I nod. She may as well.
Amaya scowls as if she saw him asking for permission. “I can fight already. I’m good with a knife. But I’ve never held a sword. I want one.”
Finn stalks along the racks, searching for the smaller wooden swords that suit the youths who’ve started training. “Maybe….”
“Not one of them.” Amaya trails him. “I want a real one.”
“Well, we don’t always get what we want,” he tells her. “It will take years of discipline and daily exercise before I’m putting actual steel into your hands.”
“I’ll ask Thalia.”
“You can ask Thalia all you like,” Finn retorts. “You think she’s going to give you a sword? She might rule the castle, but this training yard is mine. This armory is mine.”
Defiance lights in her eyes, but there’s something else there…. “Why do you want a sword?”
My words cut right through the imminent argument. Amaya hesitantly strokes one of the hilts of the training sword. “I couldn’t stop him.”
“Who?” But I know.
This time, the tears in her eyes threaten to spill. “He hurt her. He hurt her and I couldn’t stop him.” She starts to tremble, her eyes bleeding of color as the Darkyn within her rouses. “I know I’m not big enough to face a Darkyn warrior, but if I knew how to wield a sword…. Maybe I could have…. Maybe she wouldn’t….”
“Oh, child.” Grimm butts against her legs. “Nothing you could have done would have stopped him.”
This time a tear slips down her cheek. “He was huntingme. If I hadn’t been up there….”
Her whisper nearly tears my heart into two.
“If you hadn’t been up there, then he would have found a way inside the castle.” Drawing the dagger from my belt, I flip the tip of it into my fingers. “And none of us would have known until it was too late. Your mother’s safe. She’s well. None of this is your fault. Here.”
She’s barely nine years old.
But I was seven the first time I killed a wolf.
Seven the first time I saw one of my friends die, torn to pieces by the rest of the pack.
The life she’s known was one of joy and laughter, but it was also one of pain and suffering and fear. Old Mother Hibbert was a kind old soul, but she was only one aging fae woman against an entire forest of nightmares, and while she did her best to protect and feed all her charges, sometimes the forest took its own toll.
“You should have your own knife.” I offer her the hilt. It’s old, the leather sweat-stained and ragged, and the blade thin with years of sharpening. It’s more decorative than anything else. “This is Wolf’s Tooth. My foster brother, Cian, gave it to me when I was fifteen. We swore a blood oath with it. I think he’d like it if… if you could keep it safe for me.”
Amaya’s eyes widen and she looks up as if I just offered her the moon.

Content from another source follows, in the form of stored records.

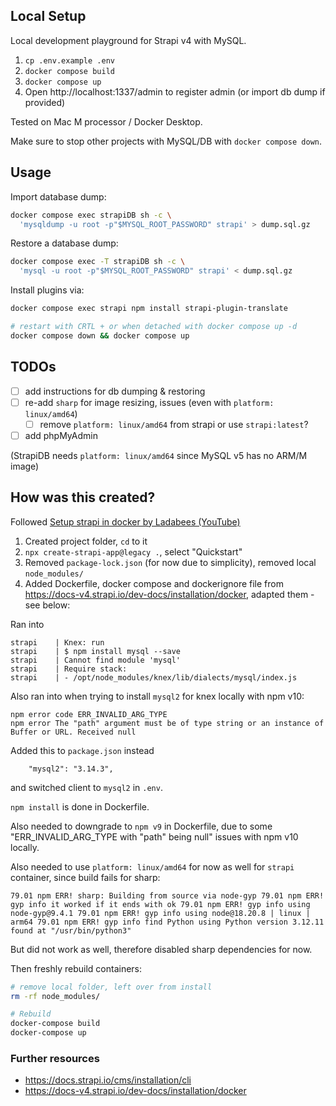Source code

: ## Local Setup

Local development playground for Strapi v4 with MySQL.

1. `cp .env.example .env`
2. `docker compose build`
3. `docker compose up`
4. Open http://localhost:1337/admin to register admin (or import db dump if provided)

Tested on Mac M processor / Docker Desktop.

Make sure to stop other projects with MySQL/DB with `docker compose down`.

## Usage

Import database dump: 

```bash
docker compose exec strapiDB sh -c \
  'mysqldump -u root -p"$MYSQL_ROOT_PASSWORD" strapi' > dump.sql.gz
```

Restore a database dump:

```bash
docker compose exec -T strapiDB sh -c \
  'mysql -u root -p"$MYSQL_ROOT_PASSWORD" strapi' < dump.sql.gz
  ```

Install plugins via:

```bash
docker compose exec strapi npm install strapi-plugin-translate

# restart with CRTL + or when detached with docker compose up -d
docker compose down && docker compose up
```

## TODOs

- [ ] add instructions for db dumping & restoring
- [ ] re-add `sharp` for image resizing, issues (even with `platform: linux/amd64`)
  - [ ] remove `platform: linux/amd64` from strapi or use `strapi:latest`?
- [ ] add phpMyAdmin

(StrapiDB needs `platform: linux/amd64` since MySQL v5 has no ARM/M image)

## How was this created?

Followed [Setup strapi in docker by Ladabees (YouTube)](https://www.youtube.com/watch?v=dzctBJtNTfs)

1. Created project folder, `cd` to it
2. `npx create-strapi-app@legacy .`, select "Quickstart"
3. Removed `package-lock.json` (for now due to simplicity), removed local `node_modules/`
3. Added Dockerfile, docker compose and dockerignore file from https://docs-v4.strapi.io/dev-docs/installation/docker, adapted them - see below:

Ran into 

```
strapi    | Knex: run
strapi    | $ npm install mysql --save
strapi    | Cannot find module 'mysql'
strapi    | Require stack:
strapi    | - /opt/node_modules/knex/lib/dialects/mysql/index.js
```

Also ran into when trying to install `mysql2` for knex locally with npm v10:

```
npm error code ERR_INVALID_ARG_TYPE
npm error The "path" argument must be of type string or an instance of Buffer or URL. Received null
```

Added this to `package.json` instead

```
    "mysql2": "3.14.3",
```

and switched client to `mysql2` in `.env`.

`npm install` is done in Dockerfile.

Also needed to downgrade to `npm v9` in Dockerfile, due to some "ERR_INVALID_ARG_TYPE with "path" being null" issues with npm v10 locally.

Also needed to use `platform: linux/amd64` for now as well for `strapi` container, since build fails for sharp:

```
79.01 npm ERR! sharp: Building from source via node-gyp 79.01 npm ERR! gyp info it worked if it ends with ok 79.01 npm ERR! gyp info using node-gyp@9.4.1 79.01 npm ERR! gyp info using node@18.20.8 | linux | arm64 79.01 npm ERR! gyp info find Python using Python version 3.12.11 found at "/usr/bin/python3"
```

But did not work as well, therefore disabled sharp dependencies for now.

Then freshly rebuild containers:

```bash
# remove local folder, left over from install
rm -rf node_modules/

# Rebuild
docker-compose build
docker-compose up
```

### Further resources

- https://docs.strapi.io/cms/installation/cli
- https://docs-v4.strapi.io/dev-docs/installation/docker
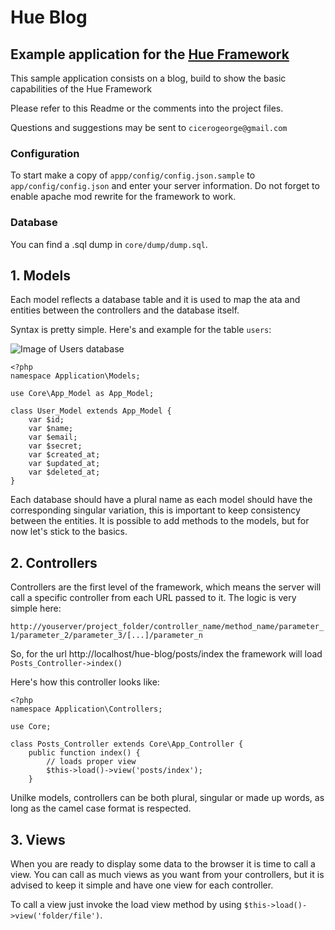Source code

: # Hue Blog
## Example application for the [Hue Framework](https://github.com/cicerogeorge/hue-framework)

This sample application consists on a blog, build to show the basic capabilities of the Hue Framework

Please refer to this Readme or the comments into the project files.

Questions and suggestions may be sent to ```cicerogeorge@gmail.com```

### Configuration

To start make a copy of ```appp/config/config.json.sample``` to ```app/config/config.json``` and enter your server information. Do not forget to enable apache mod rewrite for the framework to work.

### Database

You can find a .sql dump in ```core/dump/dump.sql```.

## 1. Models

Each model reflects a database table and it is used to map the ata and entities between the controllers and the database itself.

Syntax is pretty simple. Here's and example for the table ```users```:

![Image of Users database](https://raw.githubusercontent.com/cicerogeorge/public/master/Captura%20de%20Tela%202020-07-26%20a%CC%80s%2011.40.52.png)

```
<?php
namespace Application\Models;

use Core\App_Model as App_Model;

class User_Model extends App_Model {
	var $id;
	var $name;
	var $email;
	var $secret;
	var $created_at;
	var $updated_at;
	var $deleted_at;
}
```

Each database should have a plural name as each model should have the corresponding singular variation, this is important to keep consistency between the entities.
It is possible to add methods to the models, but for now let's stick to the basics.

## 2. Controllers

Controllers are the first level of the framework, which means the server will call a specific controller from each URL passed to it. The logic is very simple here:

```http://youserver/project_folder/controller_name/method_name/parameter_1/parameter_2/parameter_3/[...]/parameter_n```

So, for the url http://localhost/hue-blog/posts/index the framework will load ```Posts_Controller->index()```

Here's how this controller looks like:

```
<?php
namespace Application\Controllers;

use Core;

class Posts_Controller extends Core\App_Controller {
	public function index() {
		// loads proper view
		$this->load()->view('posts/index');
	}
```

Unilke models, controllers can be both plural, singular or made up words, as long as the camel case format is respected.

## 3. Views

When you are ready to display some data to the browser it is time to call a view. You can call as much views as you want from your controllers, but it is advised to keep it simple and have one view for each controller.

To call a view just invoke the load view method by using ```$this->load()->view('folder/file')```.
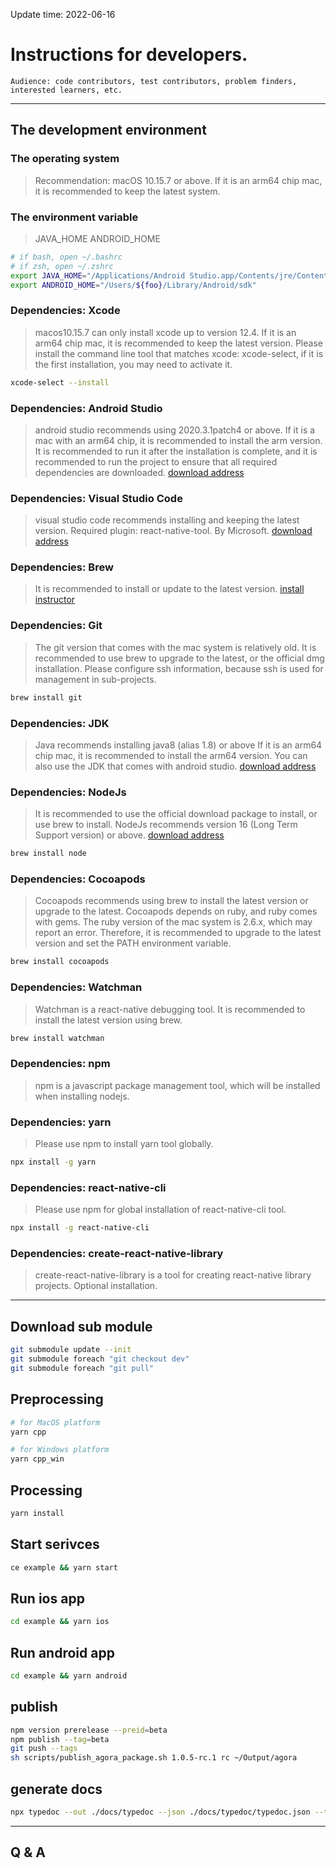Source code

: Update time: 2022-06-16

# Instructions for developers.

    Audience: code contributors, test contributors, problem finders, interested learners, etc.

---

## The development environment

### The operating system

> Recommendation: macOS 10.15.7 or above.
> If it is an arm64 chip mac, it is recommended to keep the latest system.

### The environment variable

> JAVA_HOME
> ANDROID_HOME

```sh
# if bash, open ~/.bashrc
# if zsh, open ~/.zshrc
export JAVA_HOME="/Applications/Android Studio.app/Contents/jre/Contents/Home"
export ANDROID_HOME="/Users/${foo}/Library/Android/sdk"
```

### Dependencies: Xcode

> macos10.15.7 can only install xcode up to version 12.4.
> If it is an arm64 chip mac, it is recommended to keep the latest version.
> Please install the command line tool that matches xcode: xcode-select, if it is the first installation, you may need to activate it.

```sh
xcode-select --install
```

### Dependencies: Android Studio

> android studio recommends using 2020.3.1patch4 or above.
> If it is a mac with an arm64 chip, it is recommended to install the arm version.
> It is recommended to run it after the installation is complete, and it is recommended to run the project to ensure that all required dependencies are downloaded.
> [download address](https://developer.android.google.cn/studio/)

### Dependencies: Visual Studio Code

> visual studio code recommends installing and keeping the latest version.
> Required plugin: react-native-tool. By Microsoft.
> [download address](https://code.visualstudio.com/)

### Dependencies: Brew

> It is recommended to install or update to the latest version.
> [install instructor](https://docs.brew.sh/Installation)

### Dependencies: Git

> The git version that comes with the mac system is relatively old. It is recommended to use brew to upgrade to the latest, or the official dmg installation.
> Please configure ssh information, because ssh is used for management in sub-projects.

```sh
brew install git
```

### Dependencies: JDK

> Java recommends installing java8 (alias 1.8) or above
> If it is an arm64 chip mac, it is recommended to install the arm64 version. You can also use the JDK that comes with android studio.
> [download address](https://www.oracle.com/java/technologies/downloads/)

### Dependencies: NodeJs

> It is recommended to use the official download package to install, or use brew to install.
> NodeJs recommends version 16 (Long Term Support version) or above.
> [download address](https://nodejs.org/en/)

```sh
brew install node
```

### Dependencies: Cocoapods

> Cocoapods recommends using brew to install the latest version or upgrade to the latest.
> Cocoapods depends on ruby, and ruby comes with gems.
> The ruby version of the mac system is 2.6.x, which may report an error. Therefore, it is recommended to upgrade to the latest version and set the PATH environment variable.

```sh
brew install cocoapods
```

### Dependencies: Watchman

> Watchman is a react-native debugging tool. It is recommended to install the latest version using brew.

```sh
brew install watchman
```

### Dependencies: npm

> npm is a javascript package management tool, which will be installed when installing nodejs.

### Dependencies: yarn

> Please use npm to install yarn tool globally.

```sh
npx install -g yarn
```

### Dependencies: react-native-cli

> Please use npm for global installation of react-native-cli tool.

```sh
npx install -g react-native-cli
```

### Dependencies: create-react-native-library

> create-react-native-library is a tool for creating react-native library projects. Optional installation.

---

## Download sub module

```sh
git submodule update --init
git submodule foreach "git checkout dev"
git submodule foreach "git pull"
```

## Preprocessing

```sh
# for MacOS platform
yarn cpp

# for Windows platform
yarn cpp_win
```

## Processing

```sh
yarn install
```

## Start serivces

```sh
ce example && yarn start
```

## Run ios app

```sh
cd example && yarn ios
```

## Run android app

```sh
cd example && yarn android
```

## publish

```sh
npm version prerelease --preid=beta
npm publish --tag=beta
git push --tags
sh scripts/publish_agora_package.sh 1.0.5-rc.1 rc ~/Output/agora
```

## generate docs

```sh
npx typedoc --out ./docs/typedoc --json ./docs/typedoc/typedoc.json --tsconfig ./tsconfig.json ./src/index.ts
```

---

## Q & A
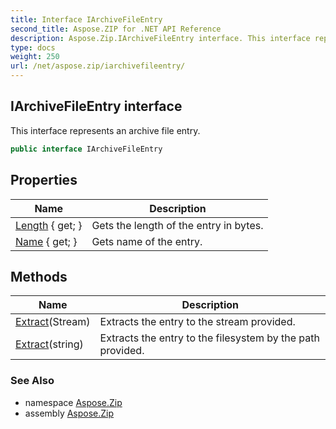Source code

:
 ```yaml
---
title: Interface IArchiveFileEntry
second_title: Aspose.ZIP for .NET API Reference
description: Aspose.Zip.IArchiveFileEntry interface. This interface represents an archive file entry
type: docs
weight: 250
url: /net/aspose.zip/iarchivefileentry/
---
```

## IArchiveFileEntry interface

This interface represents an archive file entry.

```csharp
public interface IArchiveFileEntry
```

## Properties

| Name | Description |
| --- | --- |
| [Length](../../aspose.zip/iarchivefileentry/length/) { get; } | Gets the length of the entry in bytes. |
| [Name](../../aspose.zip/iarchivefileentry/name/) { get; } | Gets name of the entry. |

## Methods

| Name | Description |
| --- | --- |
| [Extract](../../aspose.zip/iarchivefileentry/extract/#extract_1)(Stream) | Extracts the entry to the stream provided. |
| [Extract](../../aspose.zip/iarchivefileentry/extract/#extract)(string) | Extracts the entry to the filesystem by the path provided. |

### See Also

* namespace [Aspose.Zip](../../aspose.zip/)
* assembly [Aspose.Zip](../../)


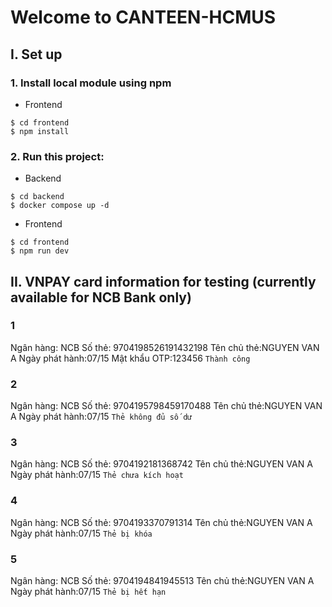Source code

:# Welcome to CANTEEN-HCMUS

## I. Set up

### 1. Install local module using npm

-   Frontend

```
$ cd frontend
$ npm install
```

### 2. Run this project:

-   Backend

```
$ cd backend
$ docker compose up -d
```

-   Frontend

```
$ cd frontend
$ npm run dev
```

## II. VNPAY card information for testing (currently available for NCB Bank only)

### 1

Ngân hàng: NCB
Số thẻ: 9704198526191432198
Tên chủ thẻ:NGUYEN VAN A
Ngày phát hành:07/15
Mật khẩu OTP:123456
`Thành công`

### 2

Ngân hàng: NCB
Số thẻ: 9704195798459170488
Tên chủ thẻ:NGUYEN VAN A
Ngày phát hành:07/15
`Thẻ không đủ số dư`

### 3

Ngân hàng: NCB
Số thẻ: 9704192181368742
Tên chủ thẻ:NGUYEN VAN A
Ngày phát hành:07/15
`Thẻ chưa kích hoạt`

### 4

Ngân hàng: NCB
Số thẻ: 9704193370791314
Tên chủ thẻ:NGUYEN VAN A
Ngày phát hành:07/15
`Thẻ bị khóa`

### 5

Ngân hàng: NCB
Số thẻ: 9704194841945513
Tên chủ thẻ:NGUYEN VAN A
Ngày phát hành:07/15
`Thẻ bị hết hạn`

“Excellent progress,” Grimm assures me.
There’s no hint of malevolence within my chest as I glance down at her raven-dark hair. She can barely breathe as she accepts the dagger, holding it displayed on her fingers as if she can scarce believe it’s real.
“It’s mine?” she whispers.
“Yours.” I reach out and brush my thumb along a wisp of her fringe.
A chill runs through my veins. I blink as Death rises, stirring within me as if he’s only just sensed the presence of the slither of Darkyn soul within her.
Only Finn notices when I jerk my hand back, clenching my fingers. I turn the move into something else, unhooking my belt and drawing the sheath clear so she can put it away.
“Thank you,” Amaya gushes, palming the hilt and twisting the knife this way and that, as if she’s imagining invisible foes standing against her.
“How goes your training?” Grimm asks. “Have you forged the shadowsteel yet?”
“Almost,” Finn says casually. “He can conjure it. He just can’t hold it for long.”